**Document images with source code:**
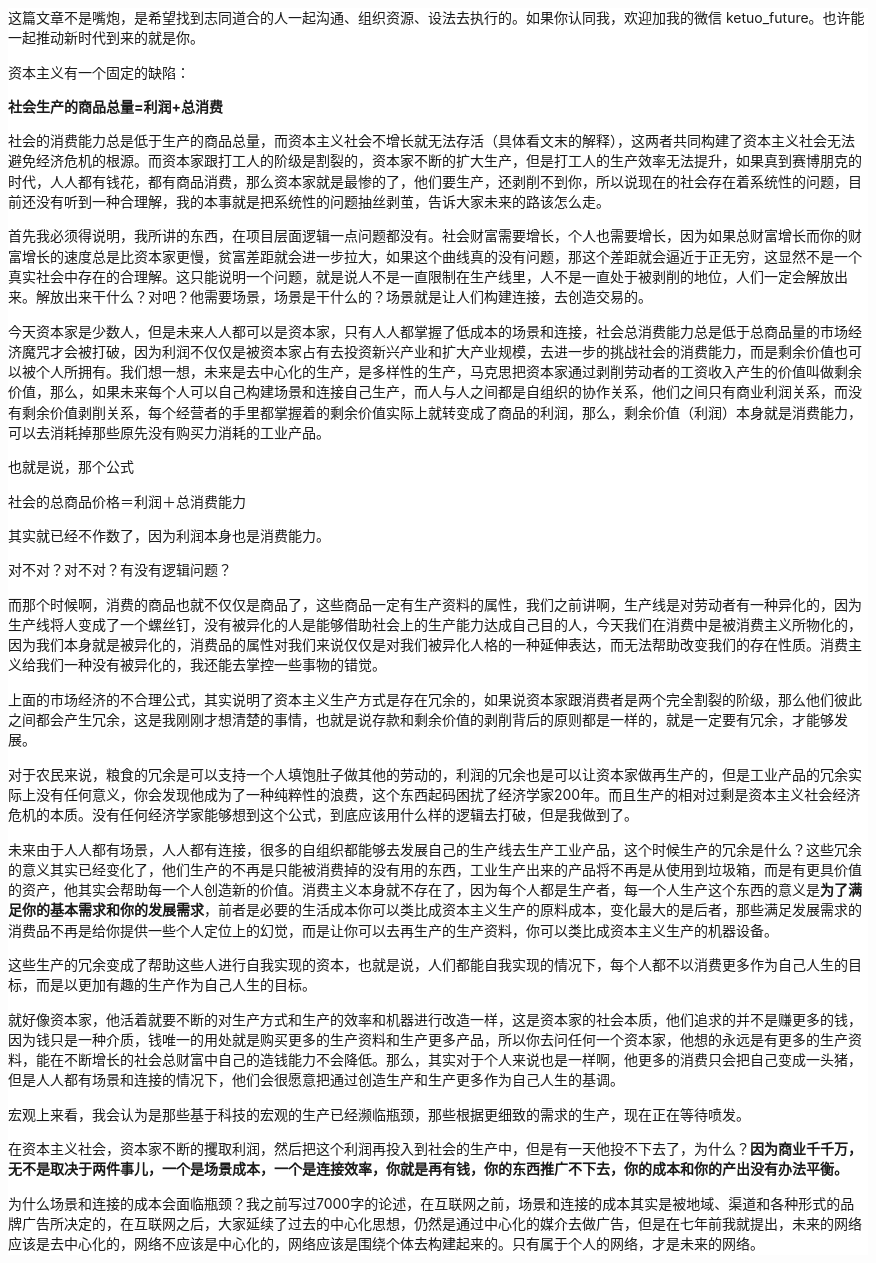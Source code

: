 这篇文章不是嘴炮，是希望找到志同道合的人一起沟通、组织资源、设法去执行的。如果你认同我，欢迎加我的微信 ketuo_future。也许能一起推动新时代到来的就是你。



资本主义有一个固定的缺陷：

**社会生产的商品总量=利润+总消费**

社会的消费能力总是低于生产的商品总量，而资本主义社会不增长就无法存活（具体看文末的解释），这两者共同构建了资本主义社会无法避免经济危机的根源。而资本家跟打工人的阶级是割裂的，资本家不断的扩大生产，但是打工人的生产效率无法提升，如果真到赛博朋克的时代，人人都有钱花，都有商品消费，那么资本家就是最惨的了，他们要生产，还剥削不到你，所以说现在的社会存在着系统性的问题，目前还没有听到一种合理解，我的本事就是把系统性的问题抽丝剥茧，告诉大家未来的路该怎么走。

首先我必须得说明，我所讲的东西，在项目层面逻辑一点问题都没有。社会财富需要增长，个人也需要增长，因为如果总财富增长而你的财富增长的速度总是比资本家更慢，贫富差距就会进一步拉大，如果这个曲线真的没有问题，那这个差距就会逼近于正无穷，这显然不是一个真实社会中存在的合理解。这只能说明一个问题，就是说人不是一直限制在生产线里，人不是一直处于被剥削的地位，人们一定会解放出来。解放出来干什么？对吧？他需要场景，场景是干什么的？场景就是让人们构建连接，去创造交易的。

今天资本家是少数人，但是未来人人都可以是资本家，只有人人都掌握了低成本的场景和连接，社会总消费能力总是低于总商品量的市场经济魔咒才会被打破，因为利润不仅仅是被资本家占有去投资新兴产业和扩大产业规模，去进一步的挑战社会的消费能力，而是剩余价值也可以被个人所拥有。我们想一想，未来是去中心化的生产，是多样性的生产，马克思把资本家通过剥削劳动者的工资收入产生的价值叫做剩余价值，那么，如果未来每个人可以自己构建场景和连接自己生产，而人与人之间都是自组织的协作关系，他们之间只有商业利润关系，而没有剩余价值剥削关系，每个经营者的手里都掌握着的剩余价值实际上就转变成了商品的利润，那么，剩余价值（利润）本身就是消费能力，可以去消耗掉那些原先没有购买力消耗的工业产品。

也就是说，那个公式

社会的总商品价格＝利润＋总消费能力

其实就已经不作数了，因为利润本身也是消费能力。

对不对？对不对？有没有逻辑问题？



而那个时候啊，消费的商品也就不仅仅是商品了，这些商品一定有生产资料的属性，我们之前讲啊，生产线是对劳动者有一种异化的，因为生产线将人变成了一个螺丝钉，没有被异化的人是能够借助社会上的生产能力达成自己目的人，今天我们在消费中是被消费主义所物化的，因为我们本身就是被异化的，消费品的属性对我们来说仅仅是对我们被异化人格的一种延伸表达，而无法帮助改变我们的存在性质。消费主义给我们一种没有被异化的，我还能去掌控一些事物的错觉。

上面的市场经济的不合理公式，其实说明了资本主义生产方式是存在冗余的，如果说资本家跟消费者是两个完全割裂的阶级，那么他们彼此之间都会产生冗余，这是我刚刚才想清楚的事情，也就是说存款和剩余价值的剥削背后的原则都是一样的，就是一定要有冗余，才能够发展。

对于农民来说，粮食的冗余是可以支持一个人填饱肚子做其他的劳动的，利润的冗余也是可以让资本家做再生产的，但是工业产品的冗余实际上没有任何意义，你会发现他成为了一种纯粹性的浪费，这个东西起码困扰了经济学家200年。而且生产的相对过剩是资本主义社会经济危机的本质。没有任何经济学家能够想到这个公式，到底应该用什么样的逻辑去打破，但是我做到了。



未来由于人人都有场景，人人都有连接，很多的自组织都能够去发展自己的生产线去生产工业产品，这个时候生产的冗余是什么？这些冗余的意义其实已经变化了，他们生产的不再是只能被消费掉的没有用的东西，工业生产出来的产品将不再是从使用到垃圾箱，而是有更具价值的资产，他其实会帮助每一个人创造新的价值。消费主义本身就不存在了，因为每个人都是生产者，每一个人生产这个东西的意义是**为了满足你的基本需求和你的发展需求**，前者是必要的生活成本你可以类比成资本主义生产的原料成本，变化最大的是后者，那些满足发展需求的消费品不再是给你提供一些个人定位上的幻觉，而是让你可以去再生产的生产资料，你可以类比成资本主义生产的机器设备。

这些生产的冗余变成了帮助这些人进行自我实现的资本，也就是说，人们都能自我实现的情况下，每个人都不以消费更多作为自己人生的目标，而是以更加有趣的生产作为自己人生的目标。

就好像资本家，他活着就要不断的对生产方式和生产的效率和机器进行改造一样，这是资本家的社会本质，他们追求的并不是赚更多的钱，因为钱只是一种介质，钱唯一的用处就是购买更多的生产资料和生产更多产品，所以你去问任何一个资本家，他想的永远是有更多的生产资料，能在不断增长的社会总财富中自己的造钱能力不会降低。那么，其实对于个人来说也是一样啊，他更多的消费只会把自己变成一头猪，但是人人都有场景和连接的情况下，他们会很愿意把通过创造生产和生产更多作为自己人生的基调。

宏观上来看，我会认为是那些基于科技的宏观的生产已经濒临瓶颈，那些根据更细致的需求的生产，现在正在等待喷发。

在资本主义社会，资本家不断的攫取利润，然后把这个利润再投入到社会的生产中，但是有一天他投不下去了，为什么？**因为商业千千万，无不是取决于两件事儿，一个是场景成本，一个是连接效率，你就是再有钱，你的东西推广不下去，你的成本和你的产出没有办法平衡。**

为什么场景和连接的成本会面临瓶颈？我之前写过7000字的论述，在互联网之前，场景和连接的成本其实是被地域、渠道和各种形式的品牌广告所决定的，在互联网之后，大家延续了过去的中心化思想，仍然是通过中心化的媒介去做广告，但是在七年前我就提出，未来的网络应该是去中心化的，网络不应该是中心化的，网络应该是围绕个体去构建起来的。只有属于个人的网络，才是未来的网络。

--

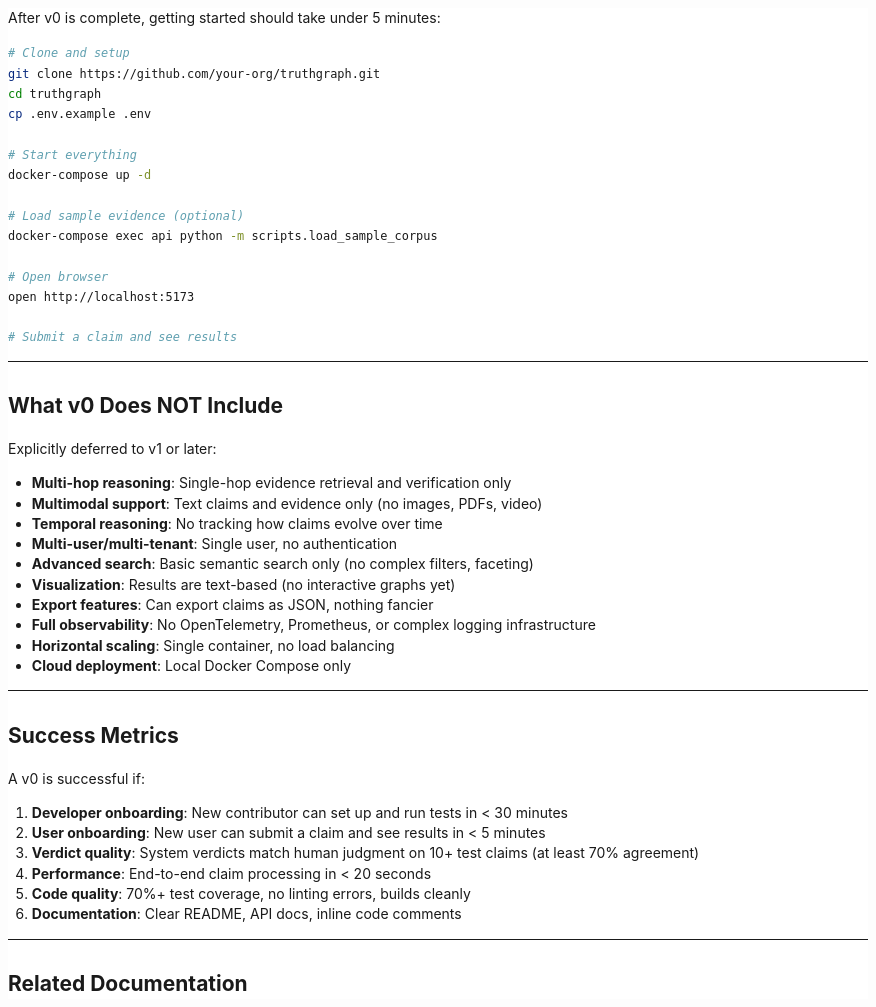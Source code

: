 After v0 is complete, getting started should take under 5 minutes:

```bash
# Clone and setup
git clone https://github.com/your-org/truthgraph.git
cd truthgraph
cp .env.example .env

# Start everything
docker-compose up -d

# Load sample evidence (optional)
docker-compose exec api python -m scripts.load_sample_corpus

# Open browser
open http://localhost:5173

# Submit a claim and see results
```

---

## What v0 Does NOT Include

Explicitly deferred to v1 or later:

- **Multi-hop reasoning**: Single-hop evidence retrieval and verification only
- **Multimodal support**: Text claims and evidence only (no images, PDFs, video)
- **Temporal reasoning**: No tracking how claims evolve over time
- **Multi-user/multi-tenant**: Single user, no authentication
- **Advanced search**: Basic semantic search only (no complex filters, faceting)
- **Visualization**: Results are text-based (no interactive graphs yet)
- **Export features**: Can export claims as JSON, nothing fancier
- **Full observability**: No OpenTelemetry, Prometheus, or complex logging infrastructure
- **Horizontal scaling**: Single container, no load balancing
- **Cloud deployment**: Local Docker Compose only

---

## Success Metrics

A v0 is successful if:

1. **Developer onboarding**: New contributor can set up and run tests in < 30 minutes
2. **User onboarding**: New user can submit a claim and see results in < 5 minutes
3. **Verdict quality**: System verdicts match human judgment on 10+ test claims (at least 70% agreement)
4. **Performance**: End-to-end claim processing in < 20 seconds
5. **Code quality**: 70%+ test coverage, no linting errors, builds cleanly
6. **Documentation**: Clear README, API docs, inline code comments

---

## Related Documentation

**AIM OF THE TASK:**
Which lines in the data above hold the string "reasoning"? Show each one.

**TASK RESPONSE:**
- **Multi-hop reasoning**: Single-hop evidence retrieval and verification only
- **Temporal reasoning**: No tracking how claims evolve over time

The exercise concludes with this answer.